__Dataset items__

::::

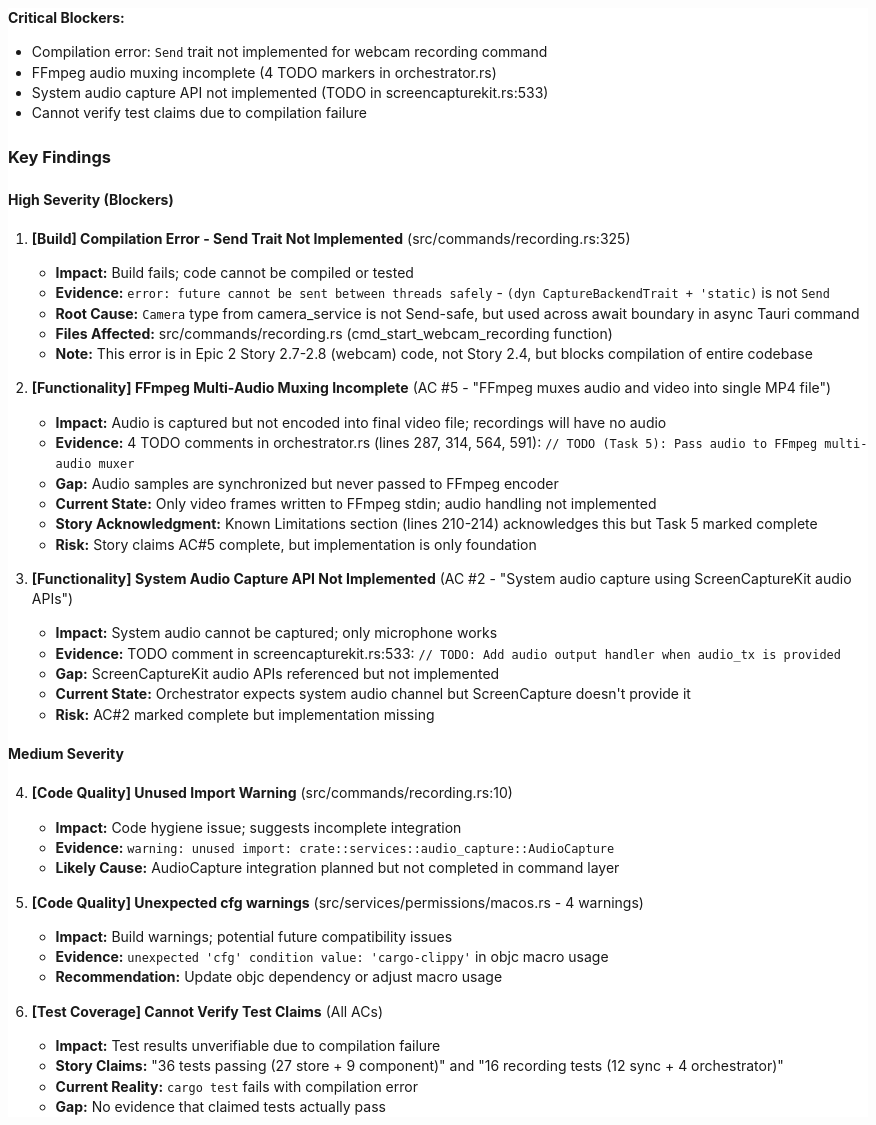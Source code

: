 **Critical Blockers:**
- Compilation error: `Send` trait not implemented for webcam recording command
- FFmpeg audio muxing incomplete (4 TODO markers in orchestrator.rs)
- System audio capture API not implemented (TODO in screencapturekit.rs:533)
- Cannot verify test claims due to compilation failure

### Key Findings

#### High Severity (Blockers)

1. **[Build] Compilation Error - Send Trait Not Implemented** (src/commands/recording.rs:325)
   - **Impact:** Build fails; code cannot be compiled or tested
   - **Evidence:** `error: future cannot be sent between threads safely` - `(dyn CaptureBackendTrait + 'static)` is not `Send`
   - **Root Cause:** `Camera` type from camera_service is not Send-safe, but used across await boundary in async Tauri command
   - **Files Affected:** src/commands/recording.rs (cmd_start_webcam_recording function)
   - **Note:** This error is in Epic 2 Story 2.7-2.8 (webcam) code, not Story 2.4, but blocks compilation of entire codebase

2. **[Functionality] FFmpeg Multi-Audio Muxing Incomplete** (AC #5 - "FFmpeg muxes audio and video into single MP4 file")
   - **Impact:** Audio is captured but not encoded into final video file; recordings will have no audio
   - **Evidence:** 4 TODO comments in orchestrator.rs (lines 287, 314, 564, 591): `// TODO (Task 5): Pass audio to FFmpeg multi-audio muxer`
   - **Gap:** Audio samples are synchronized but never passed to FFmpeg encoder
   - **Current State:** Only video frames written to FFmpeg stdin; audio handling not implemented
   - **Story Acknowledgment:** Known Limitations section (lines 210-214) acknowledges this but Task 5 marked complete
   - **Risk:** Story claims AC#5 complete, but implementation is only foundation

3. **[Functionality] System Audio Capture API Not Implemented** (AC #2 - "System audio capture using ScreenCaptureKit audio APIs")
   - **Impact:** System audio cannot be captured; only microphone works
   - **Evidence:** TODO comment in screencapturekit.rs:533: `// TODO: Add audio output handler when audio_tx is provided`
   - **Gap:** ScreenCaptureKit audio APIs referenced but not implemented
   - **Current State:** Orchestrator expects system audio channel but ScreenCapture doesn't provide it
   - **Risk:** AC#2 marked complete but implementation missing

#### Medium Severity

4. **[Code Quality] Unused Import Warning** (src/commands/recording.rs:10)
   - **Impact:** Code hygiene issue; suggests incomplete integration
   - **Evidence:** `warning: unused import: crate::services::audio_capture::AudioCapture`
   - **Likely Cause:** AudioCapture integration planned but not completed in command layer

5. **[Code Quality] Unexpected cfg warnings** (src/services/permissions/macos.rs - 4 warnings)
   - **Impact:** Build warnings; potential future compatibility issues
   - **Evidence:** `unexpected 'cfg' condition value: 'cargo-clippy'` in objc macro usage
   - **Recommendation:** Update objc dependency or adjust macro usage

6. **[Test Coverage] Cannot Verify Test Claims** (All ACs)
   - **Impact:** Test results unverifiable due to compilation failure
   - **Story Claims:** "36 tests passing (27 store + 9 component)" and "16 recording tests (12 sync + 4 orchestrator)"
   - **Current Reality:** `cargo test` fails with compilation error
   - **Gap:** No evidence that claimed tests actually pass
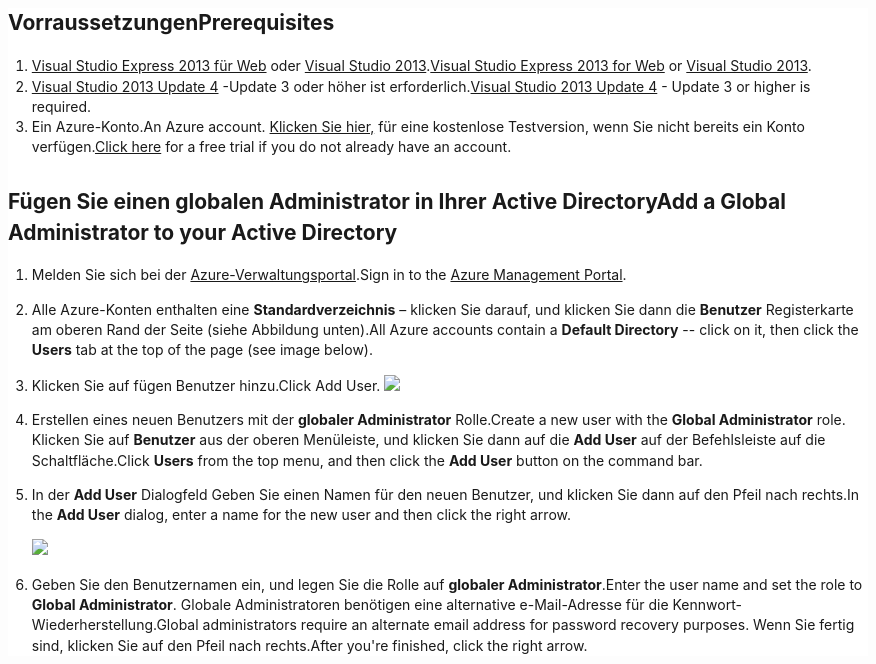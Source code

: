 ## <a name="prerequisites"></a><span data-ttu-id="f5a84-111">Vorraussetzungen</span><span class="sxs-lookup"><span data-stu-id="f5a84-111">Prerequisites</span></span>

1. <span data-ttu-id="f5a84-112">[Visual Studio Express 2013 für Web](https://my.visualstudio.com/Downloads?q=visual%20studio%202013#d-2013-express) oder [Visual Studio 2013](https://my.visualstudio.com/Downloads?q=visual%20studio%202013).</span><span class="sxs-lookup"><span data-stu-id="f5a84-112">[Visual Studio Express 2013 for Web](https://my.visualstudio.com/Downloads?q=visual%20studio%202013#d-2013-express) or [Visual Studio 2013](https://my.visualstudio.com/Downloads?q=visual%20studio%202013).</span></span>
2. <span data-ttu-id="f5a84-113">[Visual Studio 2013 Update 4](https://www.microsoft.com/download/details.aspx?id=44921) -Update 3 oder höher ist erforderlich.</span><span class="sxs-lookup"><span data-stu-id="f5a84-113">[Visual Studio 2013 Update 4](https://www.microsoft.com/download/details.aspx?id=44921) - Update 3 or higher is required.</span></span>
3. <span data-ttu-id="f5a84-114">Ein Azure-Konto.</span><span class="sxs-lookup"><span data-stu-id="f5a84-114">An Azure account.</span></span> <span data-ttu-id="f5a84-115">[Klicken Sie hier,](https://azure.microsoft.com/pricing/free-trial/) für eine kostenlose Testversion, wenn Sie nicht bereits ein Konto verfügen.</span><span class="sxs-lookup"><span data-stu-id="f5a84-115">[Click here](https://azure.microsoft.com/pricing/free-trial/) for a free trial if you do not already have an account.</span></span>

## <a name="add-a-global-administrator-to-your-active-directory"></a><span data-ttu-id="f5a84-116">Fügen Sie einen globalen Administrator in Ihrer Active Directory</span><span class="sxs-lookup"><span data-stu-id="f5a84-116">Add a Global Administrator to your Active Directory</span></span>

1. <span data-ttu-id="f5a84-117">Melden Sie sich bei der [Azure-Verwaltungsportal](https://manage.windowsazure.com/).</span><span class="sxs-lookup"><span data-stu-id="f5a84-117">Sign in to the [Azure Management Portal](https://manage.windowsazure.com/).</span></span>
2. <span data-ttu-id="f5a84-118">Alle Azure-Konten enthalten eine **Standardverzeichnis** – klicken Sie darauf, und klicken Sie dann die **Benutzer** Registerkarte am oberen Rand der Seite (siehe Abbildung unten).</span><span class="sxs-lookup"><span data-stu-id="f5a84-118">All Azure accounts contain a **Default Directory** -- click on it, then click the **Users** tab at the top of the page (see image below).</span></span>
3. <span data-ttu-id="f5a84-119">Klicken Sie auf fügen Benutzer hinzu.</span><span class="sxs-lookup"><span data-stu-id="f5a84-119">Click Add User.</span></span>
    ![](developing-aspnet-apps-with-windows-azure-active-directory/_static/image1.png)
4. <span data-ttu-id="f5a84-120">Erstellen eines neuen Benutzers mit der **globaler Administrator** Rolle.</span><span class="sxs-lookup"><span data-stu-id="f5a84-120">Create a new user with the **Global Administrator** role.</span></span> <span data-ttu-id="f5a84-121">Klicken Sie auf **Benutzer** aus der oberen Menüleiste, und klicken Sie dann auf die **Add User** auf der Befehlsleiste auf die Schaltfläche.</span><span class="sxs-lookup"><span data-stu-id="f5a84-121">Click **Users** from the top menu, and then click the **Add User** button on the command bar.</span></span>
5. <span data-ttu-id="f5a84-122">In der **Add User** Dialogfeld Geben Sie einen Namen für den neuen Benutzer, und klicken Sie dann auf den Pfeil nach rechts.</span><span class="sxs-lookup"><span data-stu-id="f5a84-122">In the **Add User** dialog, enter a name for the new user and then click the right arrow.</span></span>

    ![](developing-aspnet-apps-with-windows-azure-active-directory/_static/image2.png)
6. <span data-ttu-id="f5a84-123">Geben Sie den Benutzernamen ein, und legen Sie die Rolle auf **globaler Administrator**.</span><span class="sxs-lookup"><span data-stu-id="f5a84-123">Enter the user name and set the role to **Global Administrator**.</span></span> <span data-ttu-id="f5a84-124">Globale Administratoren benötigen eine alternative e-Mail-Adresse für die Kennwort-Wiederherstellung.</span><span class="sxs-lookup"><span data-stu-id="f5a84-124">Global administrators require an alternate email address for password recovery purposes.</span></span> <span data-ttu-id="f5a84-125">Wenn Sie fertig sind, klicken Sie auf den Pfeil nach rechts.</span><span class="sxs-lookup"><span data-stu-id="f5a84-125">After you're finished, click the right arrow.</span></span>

::::

__Aim of the task__
Set down exactly and only the lines from the start of the entries above through the line containing "2. **[Functionality] FFmpeg", both ends included, omitting the pictures.

__Response to the task__
Source code

: **Critical Blockers:**
- Compilation error: `Send` trait not implemented for webcam recording command
- FFmpeg audio muxing incomplete (4 TODO markers in orchestrator.rs)
- System audio capture API not implemented (TODO in screencapturekit.rs:533)
- Cannot verify test claims due to compilation failure

### Key Findings

#### High Severity (Blockers)

1. **[Build] Compilation Error - Send Trait Not Implemented** (src/commands/recording.rs:325)
   - **Impact:** Build fails; code cannot be compiled or tested
   - **Evidence:** `error: future cannot be sent between threads safely` - `(dyn CaptureBackendTrait + 'static)` is not `Send`
   - **Root Cause:** `Camera` type from camera_service is not Send-safe, but used across await boundary in async Tauri command
   - **Files Affected:** src/commands/recording.rs (cmd_start_webcam_recording function)
   - **Note:** This error is in Epic 2 Story 2.7-2.8 (webcam) code, not Story 2.4, but blocks compilation of entire codebase

2. **[Functionality] FFmpeg Multi-Audio Muxing Incomplete** (AC #5 - "FFmpeg muxes audio and video into single MP4 file")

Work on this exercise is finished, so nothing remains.